Improve Synced Data Structures (#336)

This PR marked the beginning of my GSoC project and implemented the basic synced data structures. Earlier the JSON backend was implemented using the classes: SyncedAttrDict, SyncedList and JSONDict. But these classes provide limited functionality, like singular backend and limited support for nesting structures. So in order to provide different backend and support different data structures, I refactored these classes. In this PR, I have added the following classes:

  • SyncedCollection: This class is intended for use as an abstract base class. In addition, it declares as abstract methods the methods that must be implemented by any subclass to match the API.
  • SyncedAttrDict: Implements the dict data structure of API.
  • SyncedList: Implements the the list data structure of API.
  • JSONCollection: Implements synchronization functions for JSON backend.
  • JSONDict: Implements dict data structure with JSON backend.
  • JSONList: Implements list data structure with JSON backend.

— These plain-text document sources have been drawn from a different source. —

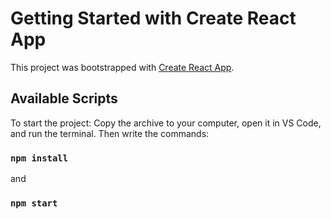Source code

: # Getting Started with Create React App

This project was bootstrapped with [Create React App](https://github.com/facebook/create-react-app).

## Available Scripts

To start the project:
Copy the archive to your computer, open it in VS Code, and run the terminal. Then write the commands:
###  `npm install`

and

### `npm start`
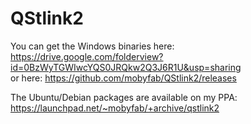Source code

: QStlink2
========

You can get the Windows binaries here:  
https://drive.google.com/folderview?id=0BzWyTGWIwcYQS0JRQkw2Q3J6R1U&usp=sharing  
or here: https://github.com/mobyfab/QStlink2/releases  

The Ubuntu/Debian packages are available on my PPA: https://launchpad.net/~mobyfab/+archive/qstlink2  

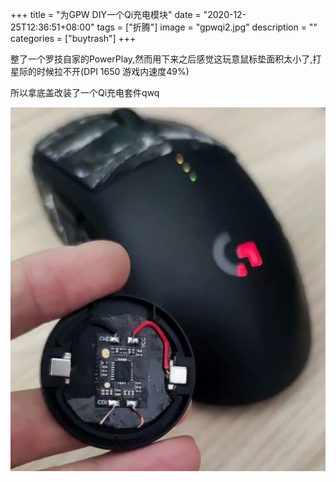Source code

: +++
title = "为GPW DIY一个Qi充电模块"
date = "2020-12-25T12:36:51+08:00"
tags = ["折腾"]
image = "gpwqi2.jpg"
description = ""
categories = ["buytrash"]
+++

整了一个罗技自家的PowerPlay,然而用下来之后感觉这玩意鼠标垫面积太小了,打星际的时候拉不开(DPI 1650 游戏内速度49%)

所以拿底盖改装了一个Qi充电套件qwq

![pic](gpwqi.jpg)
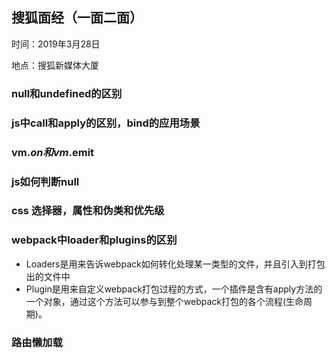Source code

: ## 搜狐面经（一面二面）
 时间：2019年3月28日  

 地点：搜狐新媒体大厦

### null和undefined的区别

### js中call和apply的区别，bind的应用场景

### vm.$on和vm.$emit

### js如何判断null

### css 选择器，属性和伪类和优先级

### webpack中loader和plugins的区别
+ Loaders是用来告诉webpack如何转化处理某一类型的文件，并且引入到打包出的文件中
+ Plugin是用来自定义webpack打包过程的方式，一个插件是含有apply方法的一个对象，通过这个方法可以参与到整个webpack打包的各个流程(生命周期)。

### 路由懒加载
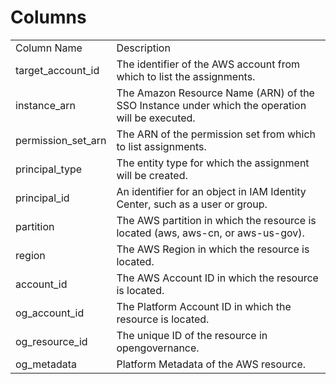 # Columns  

<table>
	<tr><td>Column Name</td><td>Description</td></tr>
	<tr><td>target_account_id</td><td>The identifier of the AWS account from which to list the assignments.</td></tr>
	<tr><td>instance_arn</td><td>The Amazon Resource Name (ARN) of the SSO Instance under which the operation will be executed.</td></tr>
	<tr><td>permission_set_arn</td><td>The ARN of the permission set from which to list assignments.</td></tr>
	<tr><td>principal_type</td><td>The entity type for which the assignment will be created.</td></tr>
	<tr><td>principal_id</td><td>An identifier for an object in IAM Identity Center, such as a user or group.</td></tr>
	<tr><td>partition</td><td>The AWS partition in which the resource is located (aws, aws-cn, or aws-us-gov).</td></tr>
	<tr><td>region</td><td>The AWS Region in which the resource is located.</td></tr>
	<tr><td>account_id</td><td>The AWS Account ID in which the resource is located.</td></tr>
	<tr><td>og_account_id</td><td>The Platform Account ID in which the resource is located.</td></tr>
	<tr><td>og_resource_id</td><td>The unique ID of the resource in opengovernance.</td></tr>
	<tr><td>og_metadata</td><td>Platform Metadata of the AWS resource.</td></tr>
</table>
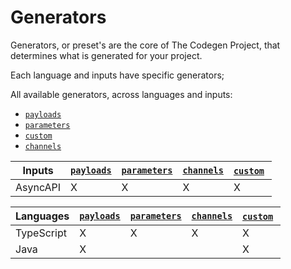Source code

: # Generators
Generators, or preset's are the core of The Codegen Project, that determines what is generated for your project.

Each language and inputs have specific generators;

All available generators, across languages and inputs:
- [`payloads`](./payloads.md)
- [`parameters`](./parameters.md)
- [`custom`](./custom.md)
- [`channels`](./channels.md)

| **Inputs** | [`payloads`](./payloads.md) | [`parameters`](./parameters.md) | [`channels`](./channels.md) | [`custom`](./custom.md) |
|---|---|---|---|---|
| AsyncAPI | X | X | X | X |

| **Languages** | [`payloads`](./payloads.md) | [`parameters`](./parameters.md) | [`channels`](./channels.md) | [`custom`](./custom.md) |
|---|---|---|---|---|
| TypeScript | X | X | X | X |
| Java | X |  |  | X | 
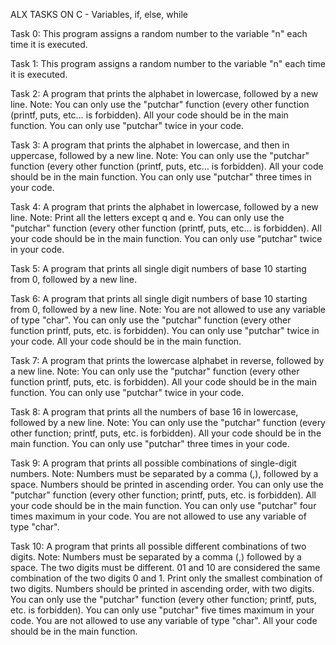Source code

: ALX TASKS ON C - Variables, if, else, while

Task 0: This program assigns a random number to the variable "n" each time it is executed.

Task 1: This program assigns a random number to the variable "n" each time it is executed.

Task 2: A program that prints the alphabet in lowercase, followed by a new line.
Note: You can only use the "putchar" function (every other function (printf, puts, etc… is forbidden). All your code should be in the main function. You can only use "putchar" twice in your code.

Task 3: A program that prints the alphabet in lowercase, and then in uppercase, followed by a new line.
Note: You can only use the "putchar" function (every other function (printf, puts, etc… is forbidden). All your code should be in the main function. You can only use "putchar" three times in your code.

Task 4: A program that prints the alphabet in lowercase, followed by a new line.
Note: Print all the letters except q and e. You can only use the "putchar" function (every other function (printf, puts, etc… is forbidden). All your code should be in the main function. You can only use "putchar" twice in your code.

Task 5: A program that prints all single digit numbers of base 10 starting from 0, followed by a new line.

Task 6: A program that prints all single digit numbers of base 10 starting from 0, followed by a new line. 
Note: You are not allowed to use any variable of type "char". You can only use the "putchar" function (every other function printf, puts, etc. is forbidden). You can only use "putchar" twice in your code. All your code should be in the main function.

Task 7: A program that prints the lowercase alphabet in reverse, followed by a new line.
Note: You can only use the "putchar" function (every other function printf, puts, etc. is forbidden). All your code should be in the main function. You can only use "putchar" twice in your code.

Task 8: A program that prints all the numbers of base 16 in lowercase, followed by a new line. 
Note: You can only use the "putchar" function (every other function; printf, puts, etc. is forbidden). All your code should be in the main function. You can only use "putchar" three times in your code.

Task 9: A program that prints all possible combinations of single-digit numbers.
Note: Numbers must be separated by a comma (,), followed by a space. Numbers should be printed in ascending order. You can only use the "putchar" function (every other function; printf, puts, etc. is forbidden). All your code should be in the main function. You can only use "putchar" four times maximum in your code. You are not allowed to use any variable of type "char".

Task 10: A program that prints all possible different combinations of two digits.
Note: Numbers must be separated by a comma (,) followed by a space. The two digits must be different. 01 and 10 are considered the same combination of the two digits 0 and 1. Print only the smallest combination of two digits. Numbers should be printed in ascending order, with two digits. You can only use the "putchar" function (every other function; printf, puts, etc. is forbidden). You can only use "putchar" five times maximum in your code. You are not allowed to use any variable of type "char". All your code should be in the main function.

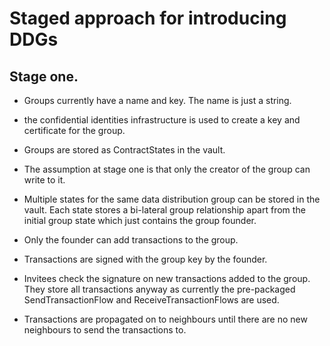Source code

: # Staged approach for introducing DDGs

## Stage one.

* Groups currently have a name and key. The name is just a string.

* the confidential identities infrastructure is used to create a key
  and certificate for the group.

* Groups are stored as ContractStates in the vault.

* The assumption at stage one is that only the creator of the group can
  write to it.

* Multiple states for the same data distribution group can be stored in
  the vault. Each state stores a bi-lateral group relationship apart
  from the initial group state which just contains the group founder.

* Only the founder can add transactions to the group.

* Transactions are signed with the group key by the founder.

* Invitees check the signature on new transactions added to the group.
  They store all transactions anyway as currently the pre-packaged
  SendTransactionFlow and ReceiveTransactionFlows are used.

* Transactions are propagated on to neighbours until there are no new
  neighbours to send the transactions to.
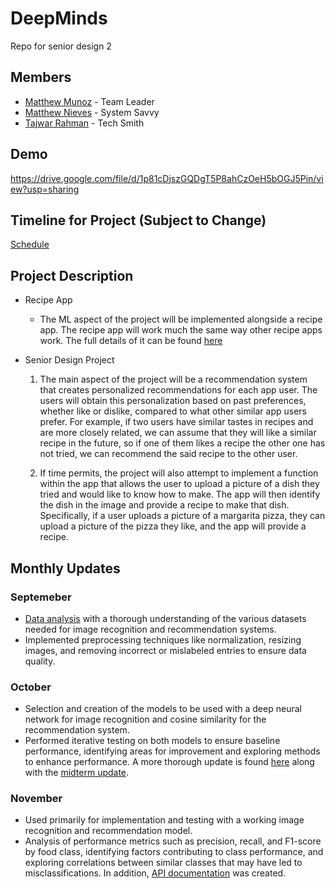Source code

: # DeepMinds

Repo for senior design 2

## Members

- [Matthew Munoz](https://www.github.com/MattMunoz) - Team Leader
- [Matthew Nieves](https://www.github.com/Nieves350) - System Savvy
- [Tajwar Rahman](https://www.github.com/thetajwar2003) - Tech Smith

## Demo
https://drive.google.com/file/d/1p81cDjszGQDgT5P8ahCzOeH5bOGJ5Pin/view?usp=sharing

## Timeline for Project (Subject to Change)

[Schedule](https://docs.google.com/spreadsheets/d/1_CTNEVaTbUeiSTDD4i7zU3mf360-n2xHzTq5874sA4o/edit?gid=2016187939#gid=2016187939)

## Project Description

- Recipe App

  - The ML aspect of the project will be implemented alongside a recipe app. The recipe app will work much the same way other recipe apps work. The full details of it can be found [here](https://github.com/thetajwar2003/khuda-lagche)

- Senior Design Project

  1. The main aspect of the project will be a recommendation system that creates personalized recommendations for each app user. The users will obtain this personalization based on past preferences, whether like or dislike, compared to what other similar app users prefer. For example, if two users have similar tastes in recipes and are more closely related, we can assume that they will like a similar recipe in the future, so if one of them likes a recipe the other one has not tried, we can recommend the said recipe to the other user.

  2. If time permits, the project will also attempt to implement a function within the app that allows the user to upload a picture of a dish they tried and would like to know how to make. The app will then identify the dish in the image and provide a recipe to make that dish. Specifically, if a user uploads a picture of a margarita pizza, they can upload a picture of the pizza they like, and the app will provide a recipe.

## Monthly Updates

### Septemeber

- [Data analysis](https://docs.google.com/presentation/d/1evxd-9ThpiSafHGqG9SWblSGBWH8p6MRBY8j7teP6Z8/edit#slide=id.p) with a thorough understanding of the various datasets needed for image recognition and recommendation systems.
- Implemented preprocessing techniques like normalization, resizing images, and removing incorrect or mislabeled entries to ensure data quality.
  
### October

- Selection and creation of the models to be used with a deep neural network for image recognition and cosine similarity for the recommendation system.
- Performed iterative testing on both models to ensure baseline performance, identifying areas for improvement and exploring methods to enhance performance. A more thorough update is found [here](https://docs.google.com/presentation/d/1j-zSWSOCYNckjP9O2TLLutKJe3B4m4ZwDKZLs8ZG9i8/edit#slide=id.p) along with the [midterm update](https://docs.google.com/presentation/d/1hpQh4t4M3lrK75eTXjqawNI2oM0_PV_bo9ysY-2bQNY/edit#slide=id.g30b8e1912aa_2_0).

### November

- Used primarily for implementation and testing with a working image recognition and recommendation model.
- Analysis of performance metrics such as precision, recall, and F1-score by food class, identifying factors contributing to class performance, and exploring correlations between similar classes that may have led to misclassifications. In addition, [API documentation](https://github.com/thetajwar2003/khuda-lagche/tree/master/backend) was created.
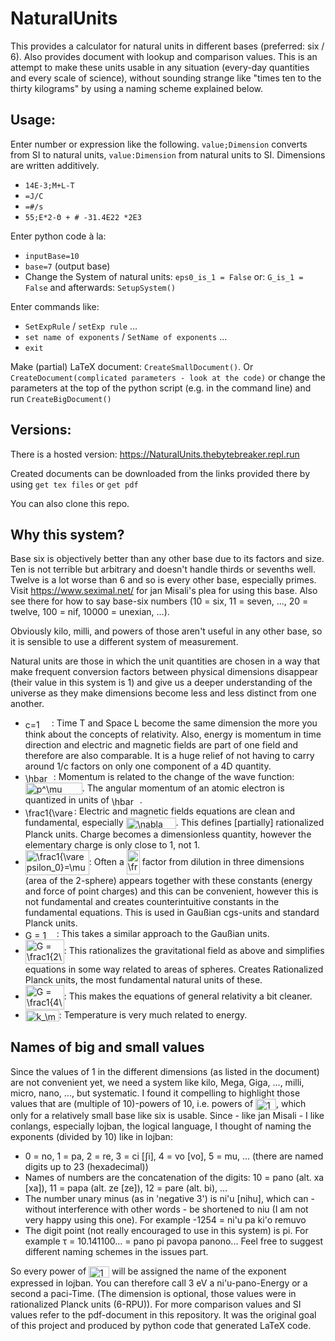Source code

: # NaturalUnits
This provides a calculator for natural units in different bases (preferred: six / 6). Also provides document with lookup and comparison values. 
This is an attempt to make these units usable in any situation (every-day quantities and every scale of science), without sounding strange like "times ten to the thirty kilograms" by using a naming scheme explained below.

## Usage:
Enter number or expression like the following. `value;Dimension` converts from SI to natural units, `value:Dimension` from natural units to SI. Dimensions are written additively.
* `14E-3;M+L-T`
* `=J/C`
* `=#/s`
* `55;E*2-Θ + # -31.4E22 *2E3`

Enter python code à la:

* `inputBase=10`
* `base=7` (output base)
* Change the System of natural units: `eps0_is_1 = False` or: `G_is_1 = False` and afterwards: `SetupSystem()`

Enter commands like:
* `SetExpRule` / `setExp rule` ...
* `set name of exponents` / `SetName of exponents` ...
* `exit`

Make (partial) LaTeX document: `CreateSmallDocument()`. 
Or `CreateDocument(complicated parameters - look at the code)` or change the parameters at the top of the python script (e.g. in the command line) and run `CreateBigDocument()`

## Versions:
There is a hosted version:
https://NaturalUnits.thebytebreaker.repl.run

Created documents can be downloaded from the links provided there by using `get tex files` or `get pdf`

You can also clone this repo.

## Why this system?
Base six is objectively better than any other base due to its factors and size. Ten is not terrible but arbitrary and doesn't handle thirds or sevenths well. Twelve is a lot worse than 6 and so is every other base, especially primes.
Visit https://www.seximal.net/ for jan Misali's plea for using this base.
Also see there for how to say base-six numbers (10 = six, 11 = seven, ..., 20 = twelve, 100 = nif, 10000 = unexian, ...).

Obviously kilo, milli, and powers of those aren't useful in any other base, so it is sensible to use a different system of measurement.

Natural units are those in which the unit quantities are chosen in a way that make frequent conversion factors between physical dimensions disappear (their value in this system is 1) and give us a deeper understanding of the universe as they make dimensions become less and less distinct from one another.

* <img src="https://bit.ly/3gwB3bJ" align="center" border="0" alt="c=1" width="42" height="15" />: Time T and Space L become the same dimension the more you think about the concepts of relativity. Also, energy is momentum in time direction and electric and magnetic fields are part of one field and therefore are also comparable. It is a huge relief of not having to carry around 1/c factors on only one component of a 4D quantity.
* <img src="https://bit.ly/39YpmYJ" align="center" border="0" alt="\hbar =1" width="45" height="15" />: Momentum is related to the change of the wave function: <img src="https://bit.ly/3gwA6QH" align="center" border="0" alt="p^\mu =\pm i\hbar \partial_\mu" width="91" height="19" />. The angular momentum of an atomic electron is quantized in units of <img src="https://bit.ly/39YpmYJ" align="center" border="0" alt="\hbar =1" width="45" height="15" />.
* <img src="https://bit.ly/2Pt023y" align="center" border="0" alt="\frac1{\varepsilon_0}=\mu_0=1" width="78" height="15" />: Electric and magnetic fields equations are clean and fundamental, especially <img src="https://bit.ly/2Xup2vW" align="center" border="0" alt="\nabla \cdot E = \rho" width="80" height="18" />. This defines [partially] rationalized Planck units. Charge becomes a dimensionless quantity, however the elementary charge is only close to 1, not 1.
* <img src="https://bit.ly/39WlIi4" align="center" border="0" alt="\frac1{\varepsilon_0}=\mu_0=2\tau" width="102" height="40" />: Often a <img src="https://bit.ly/3gwC3MJ" align="center" border="0" alt="\frac1{2\tau}" width="21" height="39" /> factor from dilution in three dimensions (area of the 2-sphere) appears together with these constants (energy and force of point charges) and this can be convenient, however this is not fundamental and creates counterintuitive constants in the fundamental equations. This is used in Gaußian cgs-units and standard Planck units. 
* <img src="https://bit.ly/3icKqxz" align="center" border="0" alt="G = 1" width="50" height="15" />: This
takes a similar approach to the Gaußian units.
* <img src="https://bit.ly/2EPBcZz" align="center" border="0" alt="G = \frac1{2\tau}" width="62" height="39" />: This rationalizes the gravitational field as above and simplifies equations in some way related to areas of spheres. Creates Rationalized Planck units, the most fundamental natural units of these.
* <img src="https://bit.ly/3kdzS2V" align="center" border="0" alt="G = \frac1{4\tau}" width="62" height="39" />: This makes the equations of general relativity a bit cleaner.
* <img src="https://bit.ly/2Pt0O0t" align="center" border="0" alt="k_\mathrm B = 1" width="54" height="18" />: Temperature is very much related to energy.

## Names of big and small values
Since the values of 1 in the different dimensions (as listed in the document) are not convenient yet, we need a system like kilo, Mega, Giga, ..., milli, micro, nano, ..., but systematic. I found it compelling to highlight those values that are (multiple of 10)-powers of 10, i.e. powers of <img src="https://bit.ly/3fBAOdP" align="center" border="0" alt="10^{10}" width="33" height="18" />, which only for a relatively small base like six is usable. 
Since - like jan Misali - I like conlangs, especially lojban, the logical language, I thought of naming the exponents (divided by 10) like in lojban: 
* 0 = no, 1 = pa, 2 = re, 3 = ci [ʃi], 4 = vo [vo], 5 = mu, ... (there are named digits up to 23 (hexadecimal))
* Names of numbers are the concatenation of the digits: 10 = pano (alt. xa [xa]), 11 = papa (alt. ze [ze]), 12 = pare (alt. bi), ...
* The number unary minus (as in 'negative 3') is ni'u [nihu], which can - without interference with other words - be shortened to niu (I am not very happy using this one). For example -1254 = ni'u pa ki'o remuvo
* The digit point (not really encouraged to use in this system) is pi. For example τ = 10.141100... = pano pi pavopa panono...
Feel free to suggest different naming schemes in the issues part.

So every power of <img src="https://bit.ly/3fBAOdP" align="center" border="0" alt="10^{10}" width="33" height="18" /> will be assigned the name of the exponent expressed in lojban.
You can therefore call 3 eV a ni'u-pano-Energy or a second a paci-Time. (The dimension is optional, those values were in rationalized Planck units (6-RPU)). 
For more comparison values and SI values refer to the pdf-document in this repository. It was the original goal of this project and produced by python code that generated LaTeX code.
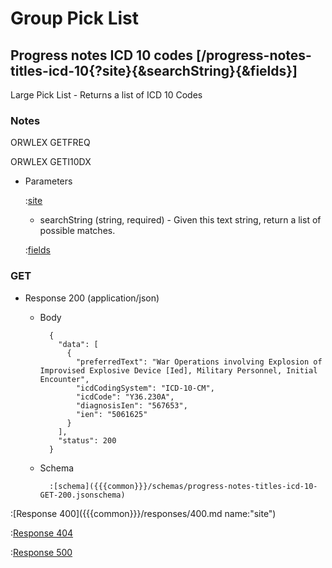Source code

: # Group Pick List

## Progress notes ICD 10 codes [/progress-notes-titles-icd-10{?site}{&searchString}{&fields}]

Large Pick List - Returns a list of ICD 10 Codes

### Notes

ORWLEX GETFREQ

ORWLEX GETI10DX

+ Parameters

    :[site]({{{common}}}/parameters/site.md)

    + searchString (string, required) - Given this text string, return a list of possible matches.

    :[fields]({{{common}}}/parameters/fields.md)

### GET

+ Response 200 (application/json)

    + Body

            {
              "data": [
                {
                  "preferredText": "War Operations involving Explosion of Improvised Explosive Device [Ied], Military Personnel, Initial Encounter",
                  "icdCodingSystem": "ICD-10-CM",
                  "icdCode": "Y36.230A",
                  "diagnosisIen": "567653",
                  "ien": "5061625"
                }
              ],
              "status": 200
            }

    + Schema

            :[schema]({{{common}}}/schemas/progress-notes-titles-icd-10-GET-200.jsonschema)

:[Response 400]({{{common}}}/responses/400.md name:"site")

:[Response 404]({{{common}}}/responses/404.md)

:[Response 500]({{{common}}}/responses/500.md)


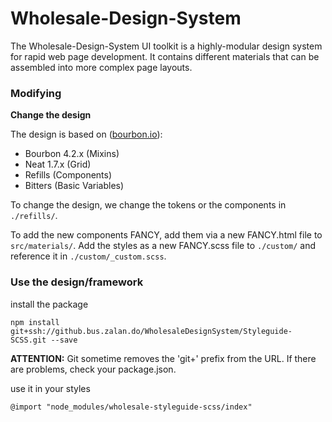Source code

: # Wholesale-Design-System

The Wholesale-Design-System UI toolkit is a highly-modular design system for rapid web page development. It contains different materials that can be assembled into more complex page layouts.

### Modifying

**Change the design**

The design is based on ([bourbon.io](http://bourbon.io)):

* Bourbon 4.2.x (Mixins)
* Neat 1.7.x (Grid)
* Refills (Components)
* Bitters (Basic Variables)

To change the design, we change the tokens or the components in `./refills/`.

To add the new components FANCY, add them via a new FANCY.html file to `src/materials/`. 
Add the styles as a new FANCY.scss file to `./custom/` and reference it in `./custom/_custom.scss`.

### Use the design/framework

install the package

`npm install git+ssh://github.bus.zalan.do/WholesaleDesignSystem/Styleguide-SCSS.git --save`

**ATTENTION:**
Git sometime removes the 'git+' prefix from the URL. If there are problems, check your package.json.

use it in your styles

`@import "node_modules/wholesale-styleguide-scss/index"`
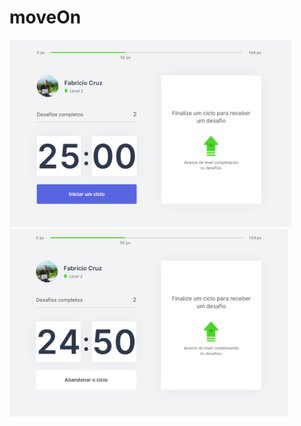 # moveOn
<img height="300" src="https://github.com/Fabriciocruzc/moveOn/blob/main/moveOn-next/public/screenshots/home.PNG"/>
<img height="300" src="https://github.com/Fabriciocruzc/moveOn/blob/main/moveOn-next/public/screenshots/IniciarTempo.PNG" />
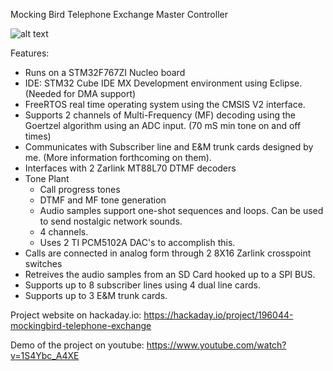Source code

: 
Mocking Bird Telephone Exchange Master Controller

![alt text](https://github.com/hwstar/fw-mockingbird-telephone-exchange-master-controller/blob/main/assets/mess-o-wires.jpg)

Features:

* Runs on a STM32F767ZI Nucleo board
* IDE: STM32 Cube IDE MX Development environment using Eclipse. (Needed for DMA support)
* FreeRTOS real time operating system using the CMSIS V2 interface.
* Supports 2 channels of Multi-Frequency (MF) decoding using the Goertzel algorithm using an ADC input. (70 mS min tone on and off times)
* Communicates with Subscriber line and E&M trunk cards designed by me. (More information forthcoming on them).
* Interfaces with 2 Zarlink MT88L70 DTMF decoders
* Tone Plant
  - Call progress tones
  - DTMF and MF tone generation
  - Audio samples support one-shot sequences and loops. Can be used to send nostalgic network sounds.
  - 4 channels. 
  - Uses 2 TI PCM5102A DAC's to accomplish this.
* Calls are connected in analog form through 2 8X16 Zarlink crosspoint switches
* Retreives the audio samples from an SD Card hooked up to a SPI BUS.
* Supports up to 8 subscriber lines using 4 dual line cards.
* Supports up to 3 E&M trunk cards.

Project website on hackaday.io: https://hackaday.io/project/196044-mockingbird-telephone-exchange

Demo of the project on youtube: https://www.youtube.com/watch?v=1S4Ybc_A4XE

Drop Support for Python 3.5 (#340)

This PR drops the support for Python 3.5. This was necessary because we use collections.abc.Collection in implementation and this was introduced in Python 3.6 .

Added backends to SyncedCollection (#364)

This PR adds ZarrCollection, RedisCollection, and MongoDBCollection to implement the zarr, redis, and MongoDB backend respectively to synced data structures. Every backend also provide dict and list data-structures implementations similar to JSON backend.

Added buffering and caching to SyncedCollection (#363)

In buffering, we suspend the synchronization with the backend and the data is temporarily stored in buffer. All write operations are written to the buffer, and read operations are performed from the buffer whenever possible. In caching, we store a copy of data in the memory so the next read operations will fetch the data from the memory instead of underlying-backend. These both provide better peformance as we fetch the data from the memory.

Added hypothesis based test to SyncedCollection (#373)

I worked on the adding hypothesis based testing to SyncedCollection. There were a lot of problems with hypothesis in combination with pytest fixtures. So we decided to close this PR and approach the problem at a later date.

Added validation layer to SyncedCollection (#378))

This PR adds validation layer to the SyncedCollection by adding a validator (or list of validators) that are applied to inputs. Previously, we only have a function that validate the keys of SyncedAttrDict. Now, it generalizes this behaviour to validate all input data, and not just SyncedAttrDict.

What’s left to do

  • Lazy statepoint loading: This changes behavior of Job to load its statepoint lazily, when opened by id

I believe this GSoC journey will shape my career path and direct my attitude in the right way. Over the summer I learned about a lot of things and have come out as a better developer and a better person as a whole. I’d like to extend my heartfelt thanks towards my mentors and the whole signac community for their constant help and support throughout the summer.